When it comes to your outsourcing service contract, getting nine essential terms right at the outset is the best way to protect your company if things go awry.

Service Contract Essential Clauses

Everyone knows that head-to-head negotiations are no fun, especially at the start of a new and exciting business relationship. Therefore, it’s vital to get things started out right to keep that relationship going.  A rock-solid service contract is the best way to protect both sides from potential fallout, if things go wrong.

As lawyers, we constantly encounter less-than-ideal scenarios day in and day out when parties – for whatever their reasons – fail to sign a good contract, or even fail to sign a contract at all.  However, it is important to know that having a good service contract that is tailored to the particular situation can be one of the best decisions that a company can make.

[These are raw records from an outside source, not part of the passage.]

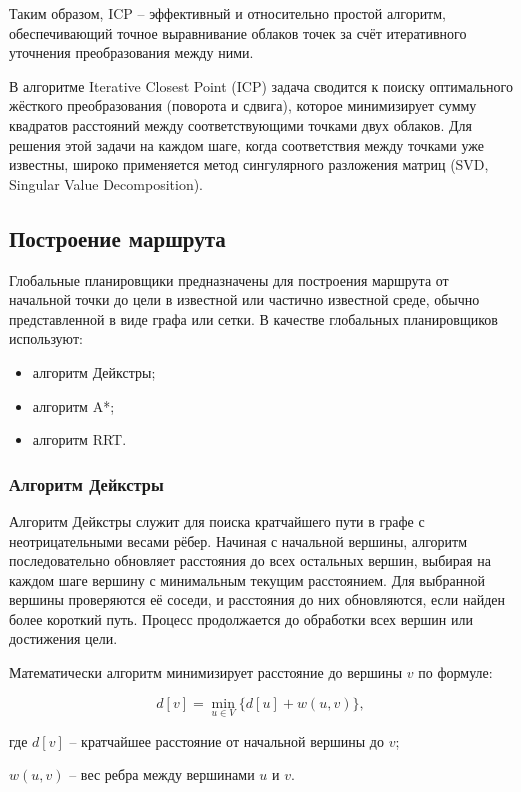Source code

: Таким образом, ICP -- эффективный и относительно простой алгоритм,
обеспечивающий точное выравнивание облаков точек за счёт итеративного уточнения
преобразования между ними.

В алгоритме Iterative Closest Point (ICP) задача сводится к поиску оптимального
жёсткого преобразования (поворота и сдвига), которое минимизирует сумму
квадратов расстояний между соответствующими точками двух облаков. Для решения
этой задачи на каждом шаге, когда соответствия между точками уже известны,
широко применяется метод сингулярного разложения матриц (SVD, Singular Value
Decomposition).

\subsection{Построение маршрута}
Глобальные планировщики предназначены для построения маршрута от начальной точки
до цели в известной или частично известной среде, обычно представленной в виде
графа или сетки. В качестве глобальных планировщиков используют:
\begin{itemize}
	\item алгоритм Дейкстры;
	\item алгоритм A*;
	\item алгоритм RRT.
\end{itemize}

\subsubsection{Алгоритм Дейкстры}

Алгоритм Дейкстры служит для поиска кратчайшего пути в графе с неотрицательными
весами рёбер. Начиная с начальной вершины, алгоритм последовательно обновляет
расстояния до всех остальных вершин, выбирая на каждом шаге вершину с
минимальным текущим расстоянием. Для выбранной вершины проверяются её соседи, и
расстояния до них обновляются, если найден более короткий путь. Процесс
продолжается до обработки всех вершин или достижения цели.

Математически алгоритм минимизирует расстояние до вершины $v$ по формуле:

\begin{equation}
d[v] = \min_{u \in V} \{ d[u] + w(u, v) \},
\end{equation}

\begin{explanationx}
\item[где] $d[v]$ -- кратчайшее расстояние от начальной вершины до $v$;
\item $w(u, v)$ -- вес ребра между вершинами $u$ и $v$.
\end{explanationx}

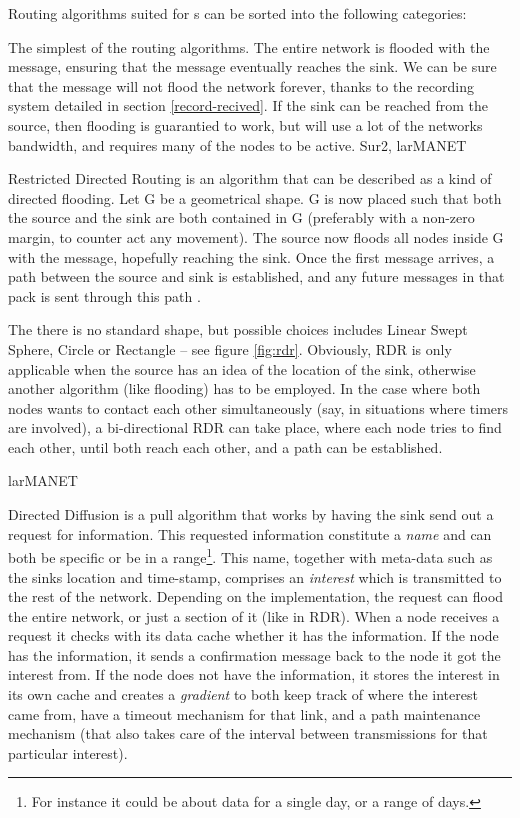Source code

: Routing algorithms suited for \manet s can be sorted into the following categories:
\begin{description}
{The simplest of the routing algorithms. The entire network is flooded with the message, ensuring that the message eventually reaches the sink. We can be sure that the message will not flood the network forever, thanks to the recording system detailed in section \ref{record-recived}. If the sink can be reached from the source, then flooding is  guarantied to work, but will use a lot of the networks bandwidth, and requires many of the nodes to be active.}
{Sur2, larMANET} 


      {Restricted Directed Routing is an algorithm that can be described as a kind of directed flooding. Let G be a geometrical shape. G is now placed such that both the source and the sink are both contained in G (preferably with a non-zero margin, to counter act any movement). The source now floods all nodes inside G with the message, hopefully reaching the sink. Once the first message arrives, a path between the source and sink is established, and any future messages in that pack is sent through this path .

The there is no standard shape, but possible choices includes Linear Swept Sphere, Circle or Rectangle -- see figure \ref{fig:rdr}. Obviously, RDR is only applicable when the source has an idea of the location of the sink, otherwise another algorithm (like flooding) has to be employed. In the case where both nodes wants to contact each other simultaneously (say, in situations where timers are involved), a bi-directional RDR can take place, where each node tries to find each other, until both reach each other, and a path can be established.}
{larMANET}

{Directed Diffusion is a pull algorithm that works by having the sink send out a request for information. This requested information constitute a \emph{name} and can both be specific or be in a range\footnote{For instance it could be about data for a single day, or a range of days.}. This name, together with meta-data such as the sinks location and time-stamp, comprises an \emph{interest} which is transmitted to the rest of the network. Depending on the implementation, the request can flood the entire network, or just a section of it (like in RDR). When a node receives a request it checks with its data cache whether it has the information. If the node has the information, it sends a confirmation message back to the node it got the interest from. If the node does not have the information, it stores the interest in its own cache and creates a \emph{gradient} to both keep track of where the interest came from, have a timeout mechanism for that link, and a path maintenance mechanism (that also takes care of the interval between transmissions for that particular interest). 

}
\end{description}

Contracts should protect assets, deals, reputation, and, importantly, should help determine how litigation or a dispute will be resolved.  A good contract is also good practice for extending the life of the relationship between the parties.

When building your contract and agreeing on terms with the other party, there are a number of key standard clauses that should be included to make it strong and reliable.

The 9 Essential Clauses for Service Contracts

Recitals

The recitals clause is the “Whereas,” “Now, Therefore” section.  It is normally used to introduce context to the transaction and it is good practice to have this section when there are several different documents that an interrelated, such as when this document refers to another, external document.

Payment Terms and Timing

The details in this section are, and should be, negotiated carefully in service contracts. Both parties should be clear about when the work is invoiced and when it is paid. Terms of interest can be also addressed in this part of the contract.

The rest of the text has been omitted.